**EXERCISE DATA**:
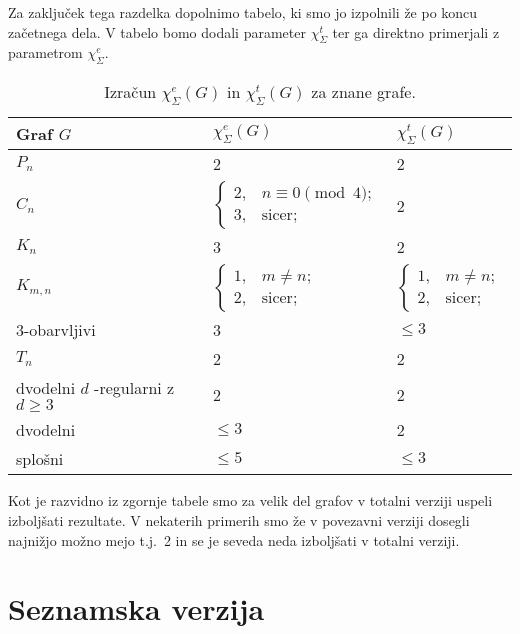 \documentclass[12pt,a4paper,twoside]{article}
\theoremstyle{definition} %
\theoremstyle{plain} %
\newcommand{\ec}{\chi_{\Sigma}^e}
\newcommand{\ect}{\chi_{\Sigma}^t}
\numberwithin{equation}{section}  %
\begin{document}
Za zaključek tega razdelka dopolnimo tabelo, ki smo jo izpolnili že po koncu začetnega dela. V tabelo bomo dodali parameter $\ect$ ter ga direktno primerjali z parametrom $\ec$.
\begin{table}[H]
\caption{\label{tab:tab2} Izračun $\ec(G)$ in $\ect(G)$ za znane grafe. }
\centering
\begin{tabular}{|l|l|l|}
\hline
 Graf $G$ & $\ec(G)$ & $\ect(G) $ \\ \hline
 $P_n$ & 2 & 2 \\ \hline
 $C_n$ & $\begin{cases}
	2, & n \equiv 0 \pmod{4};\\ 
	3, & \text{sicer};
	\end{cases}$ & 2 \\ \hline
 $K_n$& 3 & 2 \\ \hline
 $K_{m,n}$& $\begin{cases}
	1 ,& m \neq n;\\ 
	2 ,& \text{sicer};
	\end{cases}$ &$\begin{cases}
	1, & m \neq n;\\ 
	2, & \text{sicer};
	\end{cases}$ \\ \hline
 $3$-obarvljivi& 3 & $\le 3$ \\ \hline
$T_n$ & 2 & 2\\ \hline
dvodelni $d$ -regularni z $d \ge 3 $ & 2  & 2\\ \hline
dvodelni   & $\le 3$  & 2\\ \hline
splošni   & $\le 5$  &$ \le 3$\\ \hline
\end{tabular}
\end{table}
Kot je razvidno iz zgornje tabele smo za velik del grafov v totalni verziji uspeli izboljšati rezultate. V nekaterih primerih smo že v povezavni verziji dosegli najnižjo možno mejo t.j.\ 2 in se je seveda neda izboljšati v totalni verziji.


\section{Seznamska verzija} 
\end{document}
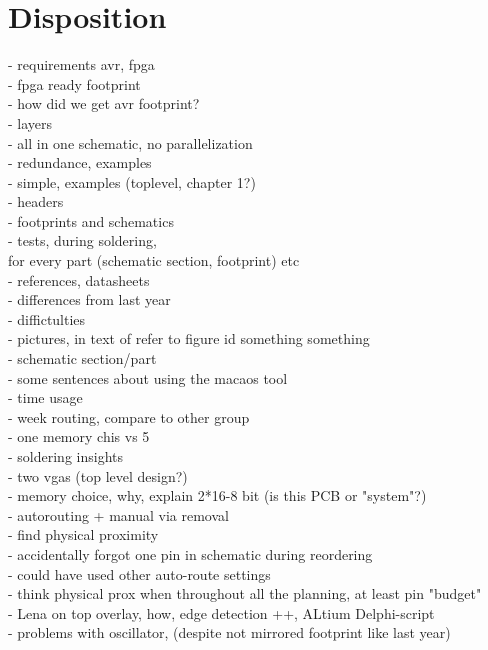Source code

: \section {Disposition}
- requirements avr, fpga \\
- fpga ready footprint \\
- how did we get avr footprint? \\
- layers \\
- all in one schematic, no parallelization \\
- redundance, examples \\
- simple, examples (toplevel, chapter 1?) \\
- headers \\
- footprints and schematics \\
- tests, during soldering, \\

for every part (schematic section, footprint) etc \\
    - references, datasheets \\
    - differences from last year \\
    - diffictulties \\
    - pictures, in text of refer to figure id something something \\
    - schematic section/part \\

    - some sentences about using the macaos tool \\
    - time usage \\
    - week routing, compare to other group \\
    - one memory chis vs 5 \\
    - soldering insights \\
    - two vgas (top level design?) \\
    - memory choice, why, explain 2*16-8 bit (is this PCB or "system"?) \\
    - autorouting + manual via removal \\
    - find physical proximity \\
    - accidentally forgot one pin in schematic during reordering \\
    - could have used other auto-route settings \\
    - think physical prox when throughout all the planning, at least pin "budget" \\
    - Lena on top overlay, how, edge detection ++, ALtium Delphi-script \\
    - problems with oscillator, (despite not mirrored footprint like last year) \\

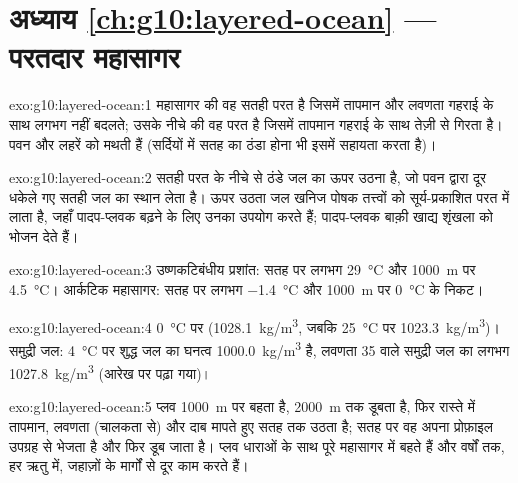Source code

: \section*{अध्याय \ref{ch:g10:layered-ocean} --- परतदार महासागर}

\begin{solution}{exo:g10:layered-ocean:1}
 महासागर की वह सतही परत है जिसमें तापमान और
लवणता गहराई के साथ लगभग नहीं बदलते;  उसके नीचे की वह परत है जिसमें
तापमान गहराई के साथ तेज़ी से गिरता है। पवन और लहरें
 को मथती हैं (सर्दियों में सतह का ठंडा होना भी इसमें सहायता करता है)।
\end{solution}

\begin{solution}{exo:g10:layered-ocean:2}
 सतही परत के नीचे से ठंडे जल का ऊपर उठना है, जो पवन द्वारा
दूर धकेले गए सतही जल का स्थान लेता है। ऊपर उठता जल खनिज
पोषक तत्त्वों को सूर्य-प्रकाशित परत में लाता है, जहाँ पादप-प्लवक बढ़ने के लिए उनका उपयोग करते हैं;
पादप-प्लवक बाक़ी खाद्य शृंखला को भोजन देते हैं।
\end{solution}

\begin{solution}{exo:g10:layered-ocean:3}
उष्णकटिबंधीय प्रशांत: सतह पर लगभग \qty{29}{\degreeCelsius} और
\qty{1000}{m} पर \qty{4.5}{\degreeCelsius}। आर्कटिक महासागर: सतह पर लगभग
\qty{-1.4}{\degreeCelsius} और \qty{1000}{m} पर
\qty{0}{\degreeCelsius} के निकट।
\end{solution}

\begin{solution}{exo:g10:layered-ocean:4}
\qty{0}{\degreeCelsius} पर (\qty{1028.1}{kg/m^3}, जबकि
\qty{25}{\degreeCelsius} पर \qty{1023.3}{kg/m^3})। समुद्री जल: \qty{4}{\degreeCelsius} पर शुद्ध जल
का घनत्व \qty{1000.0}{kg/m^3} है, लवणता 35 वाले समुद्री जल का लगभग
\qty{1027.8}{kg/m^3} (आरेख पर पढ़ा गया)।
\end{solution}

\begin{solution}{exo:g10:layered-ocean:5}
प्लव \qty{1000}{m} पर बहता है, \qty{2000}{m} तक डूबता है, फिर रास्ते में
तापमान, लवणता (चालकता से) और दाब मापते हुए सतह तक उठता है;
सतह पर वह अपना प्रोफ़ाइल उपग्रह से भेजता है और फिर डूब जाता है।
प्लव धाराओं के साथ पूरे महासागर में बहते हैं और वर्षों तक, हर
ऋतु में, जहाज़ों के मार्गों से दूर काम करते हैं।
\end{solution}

**WHAT THIS TASK INVOLVES**: Could you print the whole listing again, exactly, leaving the pictures out?

**ANSWER**:
 \documentclass[12pt,a4paper,twoside]{article}
\theoremstyle{definition} %
\theoremstyle{plain} %
\newcommand{\ec}{\chi_{\Sigma}^e}
\newcommand{\ect}{\chi_{\Sigma}^t}
\numberwithin{equation}{section}  %
\begin{document}
Za zaključek tega razdelka dopolnimo tabelo, ki smo jo izpolnili že po koncu začetnega dela. V tabelo bomo dodali parameter $\ect$ ter ga direktno primerjali z parametrom $\ec$.
\begin{table}[H]
\caption{\label{tab:tab2} Izračun $\ec(G)$ in $\ect(G)$ za znane grafe. }
\centering
\begin{tabular}{|l|l|l|}
\hline
 Graf $G$ & $\ec(G)$ & $\ect(G) $ \\ \hline
 $P_n$ & 2 & 2 \\ \hline
 $C_n$ & $\begin{cases}
	2, & n \equiv 0 \pmod{4};\\ 
	3, & \text{sicer};
	\end{cases}$ & 2 \\ \hline
 $K_n$& 3 & 2 \\ \hline
 $K_{m,n}$& $\begin{cases}
	1 ,& m \neq n;\\ 
	2 ,& \text{sicer};
	\end{cases}$ &$\begin{cases}
	1, & m \neq n;\\ 
	2, & \text{sicer};
	\end{cases}$ \\ \hline
 $3$-obarvljivi& 3 & $\le 3$ \\ \hline
$T_n$ & 2 & 2\\ \hline
dvodelni $d$ -regularni z $d \ge 3 $ & 2  & 2\\ \hline
dvodelni   & $\le 3$  & 2\\ \hline
splošni   & $\le 5$  &$ \le 3$\\ \hline
\end{tabular}
\end{table}
Kot je razvidno iz zgornje tabele smo za velik del grafov v totalni verziji uspeli izboljšati rezultate. V nekaterih primerih smo že v povezavni verziji dosegli najnižjo možno mejo t.j.\ 2 in se je seveda neda izboljšati v totalni verziji.


\section{Seznamska verzija} 
\end{document}
Source code

: \section {Disposition}
- requirements avr, fpga \\
- fpga ready footprint \\
- how did we get avr footprint? \\
- layers \\
- all in one schematic, no parallelization \\
- redundance, examples \\
- simple, examples (toplevel, chapter 1?) \\
- headers \\
- footprints and schematics \\
- tests, during soldering, \\

for every part (schematic section, footprint) etc \\
    - references, datasheets \\
    - differences from last year \\
    - diffictulties \\
    - pictures, in text of refer to figure id something something \\
    - schematic section/part \\

    - some sentences about using the macaos tool \\
    - time usage \\
    - week routing, compare to other group \\
    - one memory chis vs 5 \\
    - soldering insights \\
    - two vgas (top level design?) \\
    - memory choice, why, explain 2*16-8 bit (is this PCB or "system"?) \\
    - autorouting + manual via removal \\
    - find physical proximity \\
    - accidentally forgot one pin in schematic during reordering \\
    - could have used other auto-route settings \\
    - think physical prox when throughout all the planning, at least pin "budget" \\
    - Lena on top overlay, how, edge detection ++, ALtium Delphi-script \\
    - problems with oscillator, (despite not mirrored footprint like last year) \\

Source code

: \section*{अध्याय \ref{ch:g10:layered-ocean} --- परतदार महासागर}

\begin{solution}{exo:g10:layered-ocean:1}
 महासागर की वह सतही परत है जिसमें तापमान और
लवणता गहराई के साथ लगभग नहीं बदलते;  उसके नीचे की वह परत है जिसमें
तापमान गहराई के साथ तेज़ी से गिरता है। पवन और लहरें
 को मथती हैं (सर्दियों में सतह का ठंडा होना भी इसमें सहायता करता है)।
\end{solution}

\begin{solution}{exo:g10:layered-ocean:2}
 सतही परत के नीचे से ठंडे जल का ऊपर उठना है, जो पवन द्वारा
दूर धकेले गए सतही जल का स्थान लेता है। ऊपर उठता जल खनिज
पोषक तत्त्वों को सूर्य-प्रकाशित परत में लाता है, जहाँ पादप-प्लवक बढ़ने के लिए उनका उपयोग करते हैं;
पादप-प्लवक बाक़ी खाद्य शृंखला को भोजन देते हैं।
\end{solution}

\begin{solution}{exo:g10:layered-ocean:3}
उष्णकटिबंधीय प्रशांत: सतह पर लगभग \qty{29}{\degreeCelsius} और
\qty{1000}{m} पर \qty{4.5}{\degreeCelsius}। आर्कटिक महासागर: सतह पर लगभग
\qty{-1.4}{\degreeCelsius} और \qty{1000}{m} पर
\qty{0}{\degreeCelsius} के निकट।
\end{solution}

\begin{solution}{exo:g10:layered-ocean:4}
\qty{0}{\degreeCelsius} पर (\qty{1028.1}{kg/m^3}, जबकि
\qty{25}{\degreeCelsius} पर \qty{1023.3}{kg/m^3})। समुद्री जल: \qty{4}{\degreeCelsius} पर शुद्ध जल
का घनत्व \qty{1000.0}{kg/m^3} है, लवणता 35 वाले समुद्री जल का लगभग
\qty{1027.8}{kg/m^3} (आरेख पर पढ़ा गया)।
\end{solution}

\begin{solution}{exo:g10:layered-ocean:5}
प्लव \qty{1000}{m} पर बहता है, \qty{2000}{m} तक डूबता है, फिर रास्ते में
तापमान, लवणता (चालकता से) और दाब मापते हुए सतह तक उठता है;
सतह पर वह अपना प्रोफ़ाइल उपग्रह से भेजता है और फिर डूब जाता है।
प्लव धाराओं के साथ पूरे महासागर में बहते हैं और वर्षों तक, हर
ऋतु में, जहाज़ों के मार्गों से दूर काम करते हैं।
\end{solution}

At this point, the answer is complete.